Aquilegia hirsutissima

Scientific classification
- Kingdom: Plantae
- Clade: Tracheophytes
- Clade: Angiosperms
- Clade: Eudicots
- Order: Ranunculales
- Family: Ranunculaceae
- Genus: Aquilegia
- Species: A. hirsutissima
- Binomial name: Aquilegia hirsutissima Timb.-Lagr. ex Gariod
- Synonyms: Aquilegia viscosa subsp. hirsutissima (Timb.-Lagr. ex Gariod) Breistr. ; Aquilegia kitaibelii var. minor Rouy & Foucaud ; Aquilegia magnolii var. minor Rouy ; Aquilegia pyrenaica var. decipiens Gren. ; Aquilegia viscosa var. decipiens (Gren. & Godr.) Breistr. ;

= Aquilegia hirsutissima =

- Genus: Aquilegia
- Species: hirsutissima
- Authority: Timb.-Lagr. ex Gariod

Species of flowering plant

Aquilegia hirsutissima is a perennial flowering plant in the family Ranunculaceae, native to France and Spain.

==Description==
Aquilegia hirsutissima is a perennial herb growing to 10–20 cm tall. It has a thick, woody taproot with many stems which are woody at the base and covered with dead leaf stalks from previous years' growth. The stems and leaves are very bristly with glandular hairs, slightly sticky to the touch. The leaves are smooth underneath but hairy and green on the upper surface, with three wedge-shaped and slightly overlapping leaflets with short stalks. The flowers are small, pale azure-blue, and bristly, with pointed sepals turning paler towards the end, and rounded petals with a small notch on the edge and a slightly curved nectar spur. The anthers are sulphur-yellow.

==Taxonomy==
Aquilegia hirsutissima was described in 1882 (published 1884) by the French botanist Charles Henri Gariod, expanding a brief description by Édouard Timbal-Lagrave. It is considered a subspecies hirsutissima of Aquilegia viscosa by some sources but generally accepted as a separate species.

===Etymology===
The specific epithet hirsutissima means "very hairy, hairiest" in Latin, referring to the plentiful hairs on the stems, leaves, and flowers.
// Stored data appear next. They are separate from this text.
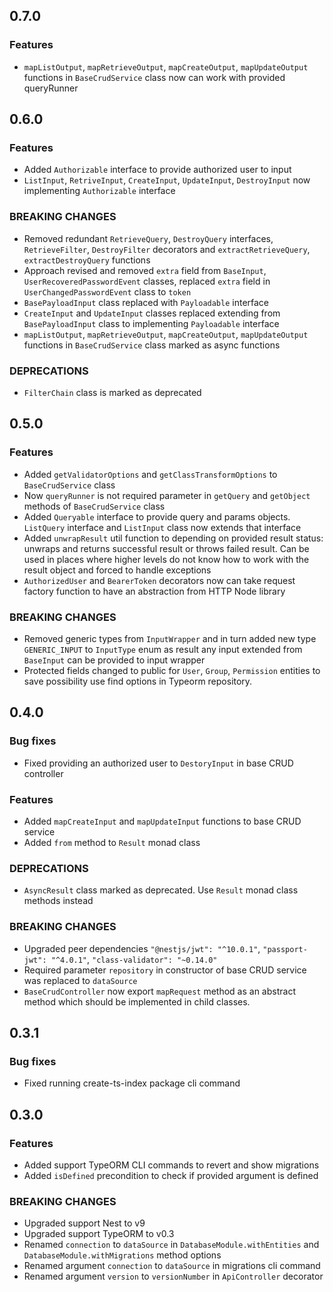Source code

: ## 0.7.0

### Features
* `mapListOutput`, `mapRetrieveOutput`, `mapCreateOutput`, `mapUpdateOutput` functions in `BaseCrudService` class
now can work with provided queryRunner

## 0.6.0

### Features
* Added `Authorizable` interface to provide authorized user to input
* `ListInput`, `RetriveInput`, `CreateInput`, `UpdateInput`, `DestroyInput` now implementing `Authorizable` interface

### BREAKING CHANGES
* Removed redundant `RetrieveQuery`, `DestroyQuery` interfaces, `RetrieveFilter`, `DestroyFilter` decorators and
`extractRetrieveQuery`, `extractDestroyQuery` functions
* Approach revised and removed `extra` field from `BaseInput`, `UserRecoveredPasswordEvent` classes,
replaced `extra` field in `UserChangedPasswordEvent` class to `token`
* `BasePayloadInput` class replaced with `Payloadable` interface
* `CreateInput` and `UpdateInput` classes replaced extending from `BasePayloadInput` class to implementing
`Payloadable` interface
* `mapListOutput`, `mapRetrieveOutput`, `mapCreateOutput`, `mapUpdateOutput` functions in `BaseCrudService` class marked 
as async functions

### DEPRECATIONS
* `FilterChain` class is marked as deprecated

## 0.5.0

### Features
* Added `getValidatorOptions` and `getClassTransformOptions` to `BaseCrudService` class
* Now `queryRunner` is not required parameter in `getQuery` and `getObject` methods of `BaseCrudService` class
* Added `Queryable` interface to provide query and params objects. `ListQuery` interface and `ListInput` class 
now extends that interface
* Added `unwrapResult` util function to depending on provided result status: unwraps and returns successful result 
or throws failed result. Can be used in places where higher levels do not know how to work with the result object 
and forced to handle exceptions
* `AuthorizedUser` and `BearerToken` decorators now can take request factory function to have an abstraction from 
HTTP Node library

### BREAKING CHANGES
* Removed generic types from `InputWrapper` and in turn added new type `GENERIC_INPUT` to `InputType` enum
as result any input extended from `BaseInput` can be provided to input wrapper
* Protected fields changed to public for `User`, `Group`, `Permission` entities to save possibility use find options
in Typeorm repository.

## 0.4.0

### Bug fixes
* Fixed providing an authorized user to `DestoryInput` in base CRUD controller

### Features
* Added `mapCreateInput` and `mapUpdateInput` functions to base CRUD service
* Added `from` method to `Result` monad class

### DEPRECATIONS
* `AsyncResult` class marked as deprecated. Use `Result` monad class methods instead

### BREAKING CHANGES
* Upgraded peer dependencies `"@nestjs/jwt": "^10.0.1"`, `"passport-jwt": "^4.0.1"`, `"class-validator": "~0.14.0"`
* Required parameter `repository` in constructor of base CRUD service was replaced to `dataSource`
* `BaseCrudController` now export `mapRequest` method as an abstract method which should be implemented in child classes.

## 0.3.1

### Bug fixes
* Fixed running create-ts-index package cli command

## 0.3.0

### Features
* Added support TypeORM CLI commands to revert and show migrations
* Added `isDefined` precondition to check if provided argument is defined

### BREAKING CHANGES
* Upgraded support Nest to v9
* Upgraded support TypeORM to v0.3
* Renamed `connection` to `dataSource` in `DatabaseModule.withEntities` and `DatabaseModule.withMigrations` 
method options
* Renamed argument `connection` to `dataSource` in migrations cli command
* Renamed argument `version` to `versionNumber` in `ApiController` decorator 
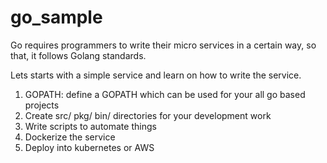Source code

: # go_sample

Go requires programmers to write their micro services in a certain way, so that, it follows Golang standards.

Lets starts with a simple service and learn on how to write the service.

1. GOPATH: define a GOPATH which can be used for your all go based projects
2. Create src/ pkg/ bin/ directories for your development work
3. Write scripts to automate things
4. Dockerize the service
5. Deploy into kubernetes or AWS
==Distribution and habitat==
Aquilegia hirsutissima is native to southern France and northeastern Spain, where it grows in dry limestone environments, especially on north-facing slopes.

==Conservation==
As of January 2025, the species has not been assessed for the IUCN Red List.

==Ecology==
Aquilegia hirsutissima flowers from late May to June.